Sono andato in officina a prendere  dei  martelli. Il cane Sun (il nome che ho dato all’animale) iniziò ad abbaiare verso il vialetto.
Dal vialetto spuntò un tizio pallido con gli occhiali da sole, vide il cane e si fermò.                                  Fece una specie di sorriso sbavando e se ne andò.
Devo fare qualcosa.. la tv e la radio non trasmettono più nulla. Questa sera ho deciso di dormire in officina. Ho paura.
Lunedì 17 giugno 2002,
la notte scorsa ho dormito in officina, nascosto dentro un furgone in riparazione. Ho sentito dei rumori ed il cane è sempre stato nervoso.          
Ho iniziato a preparare dei bagagli con dei viveri.. devo andarmene da questo posto. In giro non c’è un’anima.    Verso mezzogiorno ho sentito il rumore di un elicottero, sono uscito di corsa, era un elicottero militare.. mi sono sbracciato per attirare l’attenzione..  mi hanno visto e dopo aver sorvolato la zona  due tre volte se ne sono andati. Forse ritorneranno …                             

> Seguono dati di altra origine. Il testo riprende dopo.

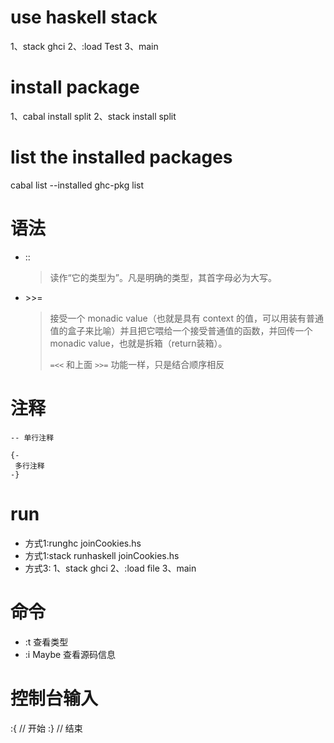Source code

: # use haskell stack
1、stack ghci
2、:load Test
3、main

# install package
1、cabal install split
2、stack install split

# list the installed packages
cabal list --installed
ghc-pkg list

# 语法
- ::
  
  > 读作“它的类型为”。凡是明确的类型，其首字母必为大写。
  
- \>>= 
	
	> 接受一个 monadic value（也就是具有 context 的值，可以用装有普通值的盒子来比喻）并且把它喂给一个接受普通值的函数，并回传一个 monadic value，也就是拆箱（return装箱）。
	>
	> `=<<` 和上面 `>>=` 功能一样，只是结合顺序相反

# 注释
```
-- 单行注释

{-
 多行注释
-}
```

# run
- 方式1:runghc joinCookies.hs
- 方式1:stack runhaskell joinCookies.hs
- 方式3:
1、stack ghci
2、:load file
3、main

# 命令
- :t 查看类型
- :i Maybe 查看源码信息

# 控制台输入
 :{ // 开始
 :} // 结束

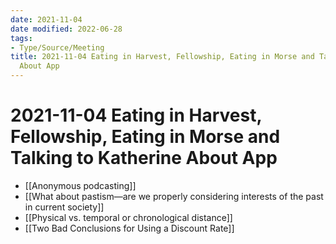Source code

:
 ```yaml
---
date: 2021-11-04
date modified: 2022-06-28
tags:
- Type/Source/Meeting
title: 2021-11-04 Eating in Harvest, Fellowship, Eating in Morse and Talking to Katherine
  About App
---
```


# 2021-11-04 Eating in Harvest, Fellowship, Eating in Morse and Talking to Katherine About App
- [[Anonymous podcasting]]
- [[What about pastism—are we properly considering interests of the past in current society]]
- [[Physical vs. temporal or chronological distance]]
- [[Two Bad Conclusions for Using a Discount Rate]]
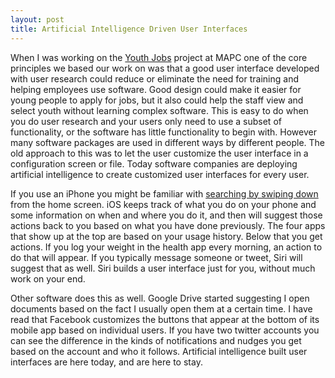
 ```yaml
---
layout: post
title: Artificial Intelligence Driven User Interfaces
---
```

When I was working on the [Youth Jobs](https://youthjobs.mapc.org) project at MAPC one of the core principles we based our work on was that a good user interface developed with user research could reduce or eliminate the need for training and helping employees use software. Good design could make it easier for young people to apply for jobs, but it also could help the staff view and select youth without learning complex software. This is easy to do when you do user research and your users only need to use a subset of functionality, or the software has little functionality to begin with. However many software packages are used in different ways by different people. The old approach to this was to let the user customize the user interface in a configuration screen or file. Today software companies are deploying artificial intelligence to create customized user interfaces for every user.

If you use an iPhone you might be familiar with [searching by swiping down](https://support.apple.com/en-us/HT201285) from the home screen. iOS keeps track of what you do on your phone and some information on when and where you do it, and then will suggest those actions back to you based on what you have done previously. The four apps that show up at the top are based on your usage history. Below that you get actions. If you log your weight in the health app every morning, an action to do that will appear. If you typically message someone or tweet, Siri will suggest that as well. Siri builds a user interface just for you, without much work on your end.

Other software does this as well. Google Drive started suggesting I open documents based on the fact I usually open them at a certain time. I have read that Facebook customizes the buttons that appear at the bottom of its mobile app based on individual users. If you have two twitter accounts you can see the difference in the kinds of notifications and nudges you get based on the account and who it follows. Artificial intelligence built user interfaces are here today, and are here to stay.
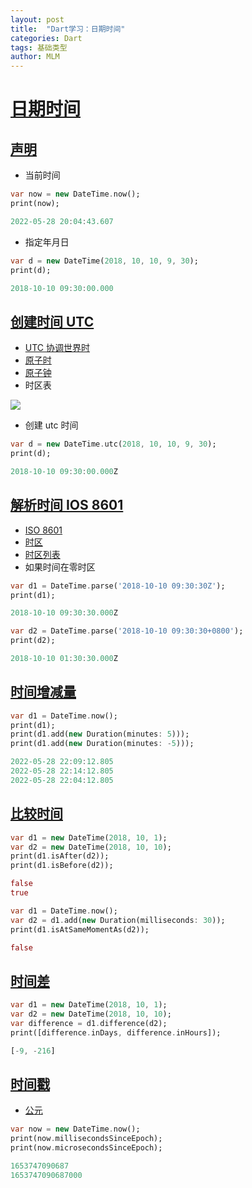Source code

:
 ```yaml
---
layout: post
title:  "Dart学习：日期时间"
categories: Dart
tags: 基础类型
author: MLM
---
```

# [日期时间]()

## [声明]()

* 当前时间

```dart
var now = new DateTime.now();
print(now);

2022-05-28 20:04:43.607
```

* 指定年月日

```dart
var d = new DateTime(2018, 10, 10, 9, 30);
print(d);

2018-10-10 09:30:00.000
```

## [创建时间 UTC]()

* [UTC 协调世界时](https://zh.wikipedia.org/wiki/%E5%8D%8F%E8%B0%83%E4%B8%96%E7%95%8C%E6%97%B6)
* [原子时](https://zh.wikipedia.org/wiki/%E5%8E%9F%E5%AD%90%E6%97%B6)
* [原子钟](https://zh.wikipedia.org/wiki/%E5%8E%9F%E5%AD%90%E9%90%98)
* 时区表

![](https://molingmiao.github.io/pic/20220528200356.png)

* 创建 utc 时间

```dart
var d = new DateTime.utc(2018, 10, 10, 9, 30);
print(d);

2018-10-10 09:30:00.000Z
```

## [解析时间 IOS 8601]()

* [ISO 8601](https://zh.wikipedia.org/wiki/ISO_8601)
* [时区](https://zh.wikipedia.org/wiki/%E6%97%B6%E5%8C%BA)
* [时区列表](https://zh.wikipedia.org/wiki/%E6%97%B6%E5%8C%BA%E5%88%97%E8%A1%A8)
* 如果时间在零时区

```dart
var d1 = DateTime.parse('2018-10-10 09:30:30Z');
print(d1);

2018-10-10 09:30:30.000Z
```

```dart
var d2 = DateTime.parse('2018-10-10 09:30:30+0800');
print(d2);

2018-10-10 01:30:30.000Z
```

## [时间增减量]()

```dart
var d1 = DateTime.now();
print(d1);
print(d1.add(new Duration(minutes: 5)));
print(d1.add(new Duration(minutes: -5)));

2022-05-28 22:09:12.805
2022-05-28 22:14:12.805
2022-05-28 22:04:12.805
```

## [比较时间]()

```dart
var d1 = new DateTime(2018, 10, 1);
var d2 = new DateTime(2018, 10, 10);
print(d1.isAfter(d2));
print(d1.isBefore(d2));

false
true
```

```dart
var d1 = DateTime.now();
var d2 = d1.add(new Duration(milliseconds: 30));
print(d1.isAtSameMomentAs(d2));

false
```

## [时间差]()

```dart
var d1 = new DateTime(2018, 10, 1);
var d2 = new DateTime(2018, 10, 10);
var difference = d1.difference(d2);
print([difference.inDays, difference.inHours]);

[-9, -216]
```

## [时间戳]()

* [公元](https://zh.wikipedia.org/wiki/%E5%85%AC%E5%85%83)

```dart
var now = new DateTime.now();
print(now.millisecondsSinceEpoch);
print(now.microsecondsSinceEpoch);

1653747090687
1653747090687000
```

Nel primo pomeriggio ho deciso di andare in città per vedere se riesco a trovare qualcuno.  Mi sono portato un martello e dei cacciaviti.
Per strada non ho trovato nessuno, i bar erano vuoti, il supermercato è chiuso, ci sono delle auto distrutte in mezzo a un incrocio … sembrava il film “Io sono leggenda”..                                                                                                                                  Si è aperta una porta ed è uscito un uomo con gli occhiali, pallido, che camminava lentamente verso di me. Si è avvicinato e mi sono accorto che la pelle del suo viso si stava togliendo e lasciava spazio a del pelo..anche le mani si stavano  trasformando. Erano incurvate, le unghie erano diventate molto lunghe e le dita erano nere.                       Camminava verso di me, dalla bocca si intravedevano dei buchi al posto dei denti e sentivo una terribile puzza.
Sono  scappato, sono tornato a casa e ho deciso che devo fare qualcosa.. devo andare via da quest’isola.. sono solo e ho paura.                       
Domani mattina partirò con il furgone e andrò verso la costa, cercherò se c’è un’imbarcazione per lasciare l’isola.
Martedì 18  giugno 2002,
Continuo a tenere il diario sugli eventi perché non so cosa succederà.                                        Sono arrivato questa mattina al porto e ho cercato una barca adatta a me.. per strada non ho incrociato nessuno.. ma dove sono? Dov’è tutta la gente? Perché sono rimasto solo io?
Sono riuscito a far partire una barca ed è da circa mezz’ora  che navigo.. vedo la costa di fronte a me.. vedo anche delle imbarcazioni militari che si stanno avvicinando.                                                                                                                                 Sopra di me ci sono degli elicotteri.. mi dicono di fermarmi.. hanno delle tute bianche.                                                                                                                                     Che Dio mi aiuti..

N.B. Micheal Henry fu ucciso in un ospedale con il cianuro. Nessuno seppe mai cosa effettivamente successe nell’isola di Man. Ancora oggi  è vietato andarci.